*** Opening of Material provided ***

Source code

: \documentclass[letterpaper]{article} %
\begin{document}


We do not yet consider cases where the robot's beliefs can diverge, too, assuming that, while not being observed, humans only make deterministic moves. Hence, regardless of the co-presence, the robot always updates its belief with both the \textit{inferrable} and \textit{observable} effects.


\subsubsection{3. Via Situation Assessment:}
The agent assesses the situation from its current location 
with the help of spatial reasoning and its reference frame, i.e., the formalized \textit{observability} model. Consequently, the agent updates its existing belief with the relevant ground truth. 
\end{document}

*** Close of Material provided ***

**Task**
What is the number of lines in the records that contain the word "agent"? Answer with the number and nothing else.

**Result of the task**
2